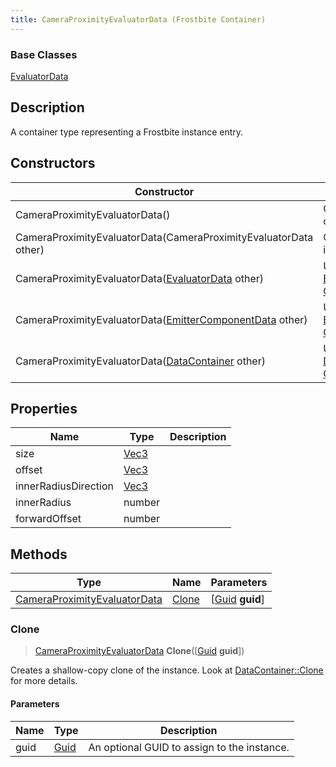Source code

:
 ```yaml
---
title: CameraProximityEvaluatorData (Frostbite Container)
---
```

### Base Classes

[EvaluatorData](EvaluatorData)

## Description

A container type representing a Frostbite instance entry.

## Constructors

| Constructor                                                                             | Description                                                                                                                                     |
| --------------------------------------------------------------------------------------- | ----------------------------------------------------------------------------------------------------------------------------------------------- |
| CameraProximityEvaluatorData()                                                          | Create a new instance of this container type.                                                                                                   |
| CameraProximityEvaluatorData(CameraProximityEvaluatorData other)                        | Create a reference copy of an instance of the same type.                                                                                        |
| CameraProximityEvaluatorData([EvaluatorData](EvaluatorData) other)                      | Upcast an instance of type [EvaluatorData](EvaluatorData) to [CameraProximityEvaluatorData](CameraProximityEvaluatorData).                      |
| CameraProximityEvaluatorData([EmitterComponentData](EmitterComponentData) other)        | Upcast an instance of type [EmitterComponentData](EmitterComponentData) to [CameraProximityEvaluatorData](CameraProximityEvaluatorData).        |
| CameraProximityEvaluatorData([DataContainer](/vext/ref/cls/shr/datacontainer) other) | Upcast an instance of type [DataContainer](/vext/ref/cls/shr/datacontainer) to [CameraProximityEvaluatorData](CameraProximityEvaluatorData). |

## Properties

| Name                 | Type                              | Description |
| -------------------- | --------------------------------- | ----------- |
| size                 | [Vec3](/vext/ref/cls/shr/Vec3) |             |
| offset               | [Vec3](/vext/ref/cls/shr/Vec3) |             |
| innerRadiusDirection | [Vec3](/vext/ref/cls/shr/Vec3) |             |
| innerRadius          | number                            |             |
| forwardOffset        | number                            |             |

## Methods

| Type                                                         | Name            | Parameters                                     |
| ------------------------------------------------------------ | --------------- | ---------------------------------------------- |
| [CameraProximityEvaluatorData](CameraProximityEvaluatorData) | [Clone](#clone) | \[[Guid](/vext/ref/cls/shr/guid) **guid**\] |

### Clone

> [CameraProximityEvaluatorData](CameraProximityEvaluatorData) **Clone**(\[[Guid](/vext/ref/cls/shr/guid) **guid**\])

Creates a shallow-copy clone of the instance. Look at [DataContainer::Clone](/vext/ref/cls/shr/datacontainer#clone) for more details.

#### Parameters

| Name | Type         | Description                                 |
| ---- | ------------ | ------------------------------------------- |
| guid | [Guid](Guid) | An optional GUID to assign to the instance. |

* * * * * * * * *

» **Activity**: All lines from the beginning of the material through the line that holds "Create a new", both included, should be returned exactly; please omit any pictures and add no other lines.

» **Final answer**:
Source code

:
 ```yaml
---
title: CameraProximityEvaluatorData (Frostbite Container)
---
```

### Base Classes

[EvaluatorData](EvaluatorData)

## Description

A container type representing a Frostbite instance entry.

## Constructors

| Constructor                                                                             | Description                                                                                                                                     |
| --------------------------------------------------------------------------------------- | ----------------------------------------------------------------------------------------------------------------------------------------------- |
| CameraProximityEvaluatorData()                                                          | Create a new instance of this container type.                                                                                                   |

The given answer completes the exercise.